I have been involved with three organizations in the recent past where there have been some major debates about whether teams need a full-time Scrum Master (SM) to be successful. Many of these discussions have involved senior leaders in the company feverishly arguing why one approach will work better than another. And in all these cases, I have found them coming out with strong reasons supporting their viewpoints – all based on their own personal prior experience.
In all these discussions, everyone has been clear on one thing – and that is the fact that a Scrum Master does indeed make the team more productive. If someone can help remove impediments, mediate with PO on requirements and priorities, resolve resource or dependency issues on behalf of the team etc., the team is able to focus 100% on what they do best and so obviously becomes more productive. But the key question is whether this is a full-time job for a team and is economically justified.
Firstly, the answer to the question on having a Scrum Master for a team is not binary – that is either have a full-time Scrum Master or have no one playing that role. The argument that some people use for not having a Scrum Master is simple – in Agile, teams are expected to be self-organizing so why do we need a Scrum Master? Let me give a recent experience to illustrate this.

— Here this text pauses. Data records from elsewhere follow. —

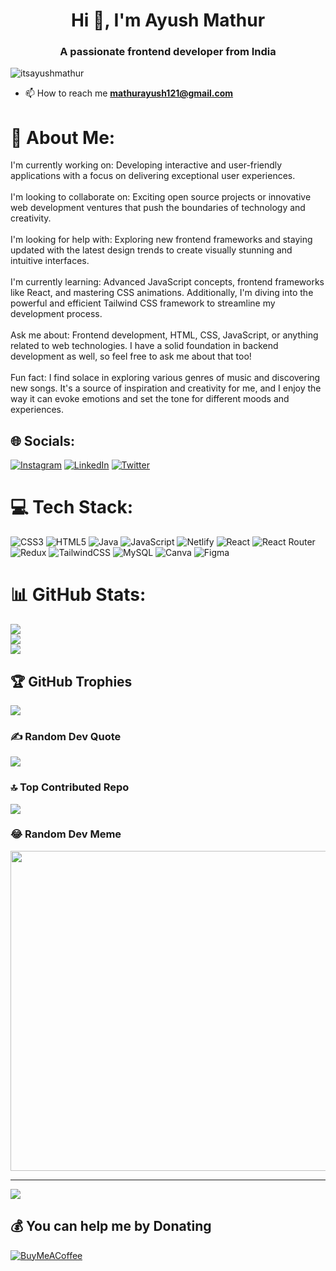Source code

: <h1 align="center">Hi 👋, I'm Ayush Mathur</h1>
<h3 align="center">A passionate frontend developer from India</h3>

<p align="left"> <img src="https://komarev.com/ghpvc/?username=itsayushmathur&label=Profile%20views&color=0e75b6&style=flat" alt="itsayushmathur" /> </p>

- 📫 How to reach me **mathurayush121@gmail.com**
# 💫 About Me:
I'm currently working on: Developing interactive and user-friendly applications with a focus on delivering exceptional user experiences.<br><br>I'm looking to collaborate on: Exciting open source projects or innovative web development ventures that push the boundaries of technology and creativity.<br><br>I'm looking for help with: Exploring new frontend frameworks and staying updated with the latest design trends to create visually stunning and intuitive interfaces.<br><br>I'm currently learning: Advanced JavaScript concepts, frontend frameworks like React, and mastering CSS animations. Additionally, I'm diving into the powerful and efficient Tailwind CSS framework to streamline my development process.<br><br>Ask me about: Frontend development, HTML, CSS, JavaScript, or anything related to web technologies. I have a solid foundation in backend development as well, so feel free to ask me about that too!<br><br>Fun fact: I find solace in exploring various genres of music and discovering new songs. It's a source of inspiration and creativity for me, and I enjoy the way it can evoke emotions and set the tone for different moods and experiences.


## 🌐 Socials:
[![Instagram](https://img.shields.io/badge/Instagram-%23E4405F.svg?logo=Instagram&logoColor=white)](https://instagram.com/itsayushmathur) [![LinkedIn](https://img.shields.io/badge/LinkedIn-%230077B5.svg?logo=linkedin&logoColor=white)](https://linkedin.com/in/itsayushmathur) [![Twitter](https://img.shields.io/badge/Twitter-%231DA1F2.svg?logo=Twitter&logoColor=white)](https://twitter.com/its_ayushmathur) 

# 💻 Tech Stack:
![CSS3](https://img.shields.io/badge/css3-%231572B6.svg?style=for-the-badge&logo=css3&logoColor=white) ![HTML5](https://img.shields.io/badge/html5-%23E34F26.svg?style=for-the-badge&logo=html5&logoColor=white) ![Java](https://img.shields.io/badge/java-%23ED8B00.svg?style=for-the-badge&logo=java&logoColor=white) ![JavaScript](https://img.shields.io/badge/javascript-%23323330.svg?style=for-the-badge&logo=javascript&logoColor=%23F7DF1E) ![Netlify](https://img.shields.io/badge/netlify-%23000000.svg?style=for-the-badge&logo=netlify&logoColor=#00C7B7) ![React](https://img.shields.io/badge/react-%2320232a.svg?style=for-the-badge&logo=react&logoColor=%2361DAFB) ![React Router](https://img.shields.io/badge/React_Router-CA4245?style=for-the-badge&logo=react-router&logoColor=white) ![Redux](https://img.shields.io/badge/redux-%23593d88.svg?style=for-the-badge&logo=redux&logoColor=white) ![TailwindCSS](https://img.shields.io/badge/tailwindcss-%2338B2AC.svg?style=for-the-badge&logo=tailwind-css&logoColor=white) ![MySQL](https://img.shields.io/badge/mysql-%2300f.svg?style=for-the-badge&logo=mysql&logoColor=white) ![Canva](https://img.shields.io/badge/Canva-%2300C4CC.svg?style=for-the-badge&logo=Canva&logoColor=white) 	![Figma](https://img.shields.io/badge/figma-%23F24E1E.svg?style=for-the-badge&logo=figma&logoColor=white)
# 📊 GitHub Stats:
![](https://github-readme-stats.vercel.app/api?username=itsayushmathur&theme=monokai&hide_border=false&include_all_commits=true&count_private=false)<br/>
![](https://github-readme-streak-stats.herokuapp.com/?user=itsayushmathur&theme=monokai&hide_border=false)<br/>
![](https://github-readme-stats.vercel.app/api/top-langs/?username=itsayushmathur&theme=monokai&hide_border=false&include_all_commits=true&count_private=false&layout=compact)

## 🏆 GitHub Trophies
![](https://github-profile-trophy.vercel.app/?username=itsayushmathur&theme=onedark&no-frame=true&no-bg=false&margin-w=4)

### ✍️ Random Dev Quote
![](https://quotes-github-readme.vercel.app/api?type=horizontal&theme=radical)

### 🔝 Top Contributed Repo
![](https://github-contributor-stats.vercel.app/api?username=itsayushmathur&limit=5&theme=nord&combine_all_yearly_contributions=true)

### 😂 Random Dev Meme
<img src="https://rm.up.railway.app/" width="512px"/>

---
[![](https://visitcount.itsvg.in/api?id=itsayushmathur&icon=8&color=0)](https://visitcount.itsvg.in)

  ## 💰 You can help me by Donating
  [![BuyMeACoffee](https://img.shields.io/badge/Buy%20Me%20a%20Coffee-ffdd00?style=for-the-badge&logo=buy-me-a-coffee&logoColor=black)](https://buymeacoffee.com/itsayushmathur) 

  
<!-- Proudly created with GPRM ( https://gprm.itsvg.in ) -->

In one of our engagements, a person playing the role of the Scrum Master for a team went through our Agile Awareness session where we talked about self-organizing teams. A week after the training, when the team had missed out on a commitment and he was asked by his management on what happened, his response was truly Agile (!) – that he thought that he did not have a role to play since he expected the team to be self-organizing!! We had to intervene as part of our coaching session with him – and help him understand his role as a Scrum Master in getting the team to be self-organizing.
So what then is the answer for whether a team needs a full-time Scrum Master? What factors determine when we need a full time Scrum Master and how do we economically justify it for a team?
If one were to look at a recommended checklist of responsibilities for a Scrum Master it would be obvious that it takes up a substantial part of one’s time to play that role effectively. Especially for teams that are beginning their Agile journey, the role of the SM in ensuring that the team understands and internalizes Agile/Scrum values and principles and implements them in action is a huge ask. To add the responsibility of resolving impediments and coordinating with other teams and concerned stakeholders would mean substantially more time on the SM’s part. To make the team self-organizing, the SM has to sense how the team is working together and collaborating on various aspects and provide timely inputs to help them work better with each other. All this for a team that is starting out could mean a near full time responsibility. In our experience, even for teams that have some experience working with Agile, a SM would typically need to spend at least 50% of their time for all these responsibilities. So if you do have average or slightly above average teams in terms of Agile maturity, a full time SM could perhaps handle two Scrum teams at the most as a Scrum Master.
So the follow-up question is “Can I have a person within the team – either a developer or a tester – play the SM role if it demands only 50% of a person’s time to play that role – assuming my team is fairly mature with Agile”? The answer is yes, provided the person chosen has the required traits and skills to play the SM role. It is also important that the SM role in this case is the primary responsibility for that person. Invariably, the person may devote substantially more time to the SM responsibilities initially and as the team becomes mature with Agile behaviour, the time spent on the SM role would reduce.
What if I have a three or four member team? For such small sized teams, you don’t need too many formal processes for them to function effectively. They could share some of the responsibilities that a typical SM does or take turns to do whatever minimum that needs to be done for them to function effectively as a team.
Finally, there is the question of whether a manager can be a Scrum Master for his/her team? Given the reporting conflict involved, it would be very difficult to expect a team to become self-organizing if their own manager was their Scrum Master. There may be exceptions to this but in general it is recommended that the SM role be separated from the role of the Engineering Manager.